__WHAT IS NEEDED__: Search the entries below for "dark". Report each line where it occurs.
━━━━━ MATERIAL FOR THE TASK
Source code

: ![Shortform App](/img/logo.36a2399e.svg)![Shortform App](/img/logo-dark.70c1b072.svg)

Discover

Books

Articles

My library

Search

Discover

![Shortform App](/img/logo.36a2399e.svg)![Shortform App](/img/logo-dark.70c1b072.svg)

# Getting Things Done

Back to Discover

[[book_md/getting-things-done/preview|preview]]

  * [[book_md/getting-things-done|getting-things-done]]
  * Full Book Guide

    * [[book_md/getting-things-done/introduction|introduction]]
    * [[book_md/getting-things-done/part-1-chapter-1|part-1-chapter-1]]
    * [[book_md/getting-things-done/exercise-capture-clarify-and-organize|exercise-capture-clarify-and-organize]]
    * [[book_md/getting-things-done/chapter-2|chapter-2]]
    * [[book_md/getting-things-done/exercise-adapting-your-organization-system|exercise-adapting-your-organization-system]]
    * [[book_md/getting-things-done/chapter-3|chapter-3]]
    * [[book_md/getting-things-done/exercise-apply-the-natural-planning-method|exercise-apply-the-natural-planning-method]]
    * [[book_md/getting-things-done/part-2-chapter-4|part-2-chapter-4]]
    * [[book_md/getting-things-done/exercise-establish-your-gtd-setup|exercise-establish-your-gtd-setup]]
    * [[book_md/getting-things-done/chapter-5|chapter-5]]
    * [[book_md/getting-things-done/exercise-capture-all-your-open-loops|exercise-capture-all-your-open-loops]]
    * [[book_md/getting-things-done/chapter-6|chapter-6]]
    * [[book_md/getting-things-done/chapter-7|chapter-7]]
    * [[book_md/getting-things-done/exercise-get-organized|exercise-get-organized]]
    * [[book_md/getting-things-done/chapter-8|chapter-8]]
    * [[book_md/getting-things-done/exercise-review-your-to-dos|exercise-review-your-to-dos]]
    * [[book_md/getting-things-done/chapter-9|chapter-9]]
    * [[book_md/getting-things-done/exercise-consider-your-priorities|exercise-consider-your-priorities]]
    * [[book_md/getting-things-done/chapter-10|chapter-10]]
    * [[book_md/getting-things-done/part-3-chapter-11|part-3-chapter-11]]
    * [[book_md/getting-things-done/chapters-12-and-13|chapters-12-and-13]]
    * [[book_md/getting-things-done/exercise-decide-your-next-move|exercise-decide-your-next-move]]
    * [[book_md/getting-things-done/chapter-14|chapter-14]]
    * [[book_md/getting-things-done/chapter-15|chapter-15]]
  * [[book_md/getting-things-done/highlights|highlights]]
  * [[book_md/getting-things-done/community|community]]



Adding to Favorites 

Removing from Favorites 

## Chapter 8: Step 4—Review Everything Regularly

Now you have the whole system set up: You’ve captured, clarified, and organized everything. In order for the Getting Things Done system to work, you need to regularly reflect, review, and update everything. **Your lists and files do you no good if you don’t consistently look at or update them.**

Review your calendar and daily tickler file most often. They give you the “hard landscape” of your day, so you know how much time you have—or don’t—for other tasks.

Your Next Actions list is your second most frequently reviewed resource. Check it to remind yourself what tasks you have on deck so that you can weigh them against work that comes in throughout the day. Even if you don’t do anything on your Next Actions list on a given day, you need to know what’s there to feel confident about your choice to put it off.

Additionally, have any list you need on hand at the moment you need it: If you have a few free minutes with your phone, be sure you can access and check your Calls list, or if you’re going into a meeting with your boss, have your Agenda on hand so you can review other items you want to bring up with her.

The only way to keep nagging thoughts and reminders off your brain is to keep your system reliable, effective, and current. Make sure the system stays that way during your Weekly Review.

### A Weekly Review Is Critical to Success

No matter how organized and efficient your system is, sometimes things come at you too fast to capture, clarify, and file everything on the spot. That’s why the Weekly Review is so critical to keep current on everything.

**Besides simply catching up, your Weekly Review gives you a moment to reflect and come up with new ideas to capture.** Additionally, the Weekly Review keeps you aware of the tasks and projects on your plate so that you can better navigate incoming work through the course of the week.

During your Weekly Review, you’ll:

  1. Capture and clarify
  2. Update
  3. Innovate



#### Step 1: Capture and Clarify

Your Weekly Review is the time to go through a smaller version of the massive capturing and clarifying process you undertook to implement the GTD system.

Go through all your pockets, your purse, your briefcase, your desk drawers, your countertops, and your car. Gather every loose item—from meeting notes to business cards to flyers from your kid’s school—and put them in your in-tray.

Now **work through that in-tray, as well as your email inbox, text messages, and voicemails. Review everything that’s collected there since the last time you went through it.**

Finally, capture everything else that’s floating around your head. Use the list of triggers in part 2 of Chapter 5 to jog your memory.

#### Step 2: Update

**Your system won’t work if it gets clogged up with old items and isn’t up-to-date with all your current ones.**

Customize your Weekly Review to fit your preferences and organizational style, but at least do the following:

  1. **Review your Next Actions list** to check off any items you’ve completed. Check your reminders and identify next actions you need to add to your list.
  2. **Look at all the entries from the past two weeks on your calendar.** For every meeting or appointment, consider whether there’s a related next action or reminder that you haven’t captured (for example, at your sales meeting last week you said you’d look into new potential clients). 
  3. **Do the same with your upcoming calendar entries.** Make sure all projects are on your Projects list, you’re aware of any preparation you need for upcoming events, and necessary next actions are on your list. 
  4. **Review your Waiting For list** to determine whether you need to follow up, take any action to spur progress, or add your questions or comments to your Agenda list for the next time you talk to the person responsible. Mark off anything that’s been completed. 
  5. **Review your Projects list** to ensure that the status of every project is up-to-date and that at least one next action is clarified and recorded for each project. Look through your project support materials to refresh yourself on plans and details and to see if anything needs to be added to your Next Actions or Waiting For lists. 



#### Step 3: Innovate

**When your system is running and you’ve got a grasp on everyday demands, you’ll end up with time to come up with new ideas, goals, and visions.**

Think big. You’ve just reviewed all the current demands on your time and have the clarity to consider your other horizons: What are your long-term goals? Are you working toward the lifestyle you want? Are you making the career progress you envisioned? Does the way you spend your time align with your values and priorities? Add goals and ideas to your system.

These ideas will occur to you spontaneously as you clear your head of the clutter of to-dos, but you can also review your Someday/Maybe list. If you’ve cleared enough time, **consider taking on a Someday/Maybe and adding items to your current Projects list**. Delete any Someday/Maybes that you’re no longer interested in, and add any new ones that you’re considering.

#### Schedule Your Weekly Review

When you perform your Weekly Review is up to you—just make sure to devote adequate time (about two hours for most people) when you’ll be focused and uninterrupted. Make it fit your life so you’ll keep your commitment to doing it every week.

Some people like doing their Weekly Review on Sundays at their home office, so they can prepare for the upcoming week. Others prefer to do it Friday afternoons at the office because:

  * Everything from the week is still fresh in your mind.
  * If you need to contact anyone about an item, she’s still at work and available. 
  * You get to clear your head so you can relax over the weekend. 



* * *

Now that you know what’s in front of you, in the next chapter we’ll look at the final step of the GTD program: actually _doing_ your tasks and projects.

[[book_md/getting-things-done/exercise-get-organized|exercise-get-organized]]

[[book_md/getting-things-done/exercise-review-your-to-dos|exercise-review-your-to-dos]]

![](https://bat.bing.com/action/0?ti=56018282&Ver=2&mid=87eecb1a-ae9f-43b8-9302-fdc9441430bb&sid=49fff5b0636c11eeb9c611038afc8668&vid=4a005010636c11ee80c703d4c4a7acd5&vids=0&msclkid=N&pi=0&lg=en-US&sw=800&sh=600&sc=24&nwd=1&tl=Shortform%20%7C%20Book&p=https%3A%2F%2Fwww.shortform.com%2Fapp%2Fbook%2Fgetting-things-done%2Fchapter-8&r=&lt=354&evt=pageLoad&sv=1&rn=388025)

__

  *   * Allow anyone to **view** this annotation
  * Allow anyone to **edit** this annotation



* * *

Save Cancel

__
━━━━━━━━━━
__ANSWER TO THE PROBLEM__:
: ![Shortform App](/img/logo.36a2399e.svg)![Shortform App](/img/logo-dark.70c1b072.svg)
![Shortform App](/img/logo.36a2399e.svg)![Shortform App](/img/logo-dark.70c1b072.svg)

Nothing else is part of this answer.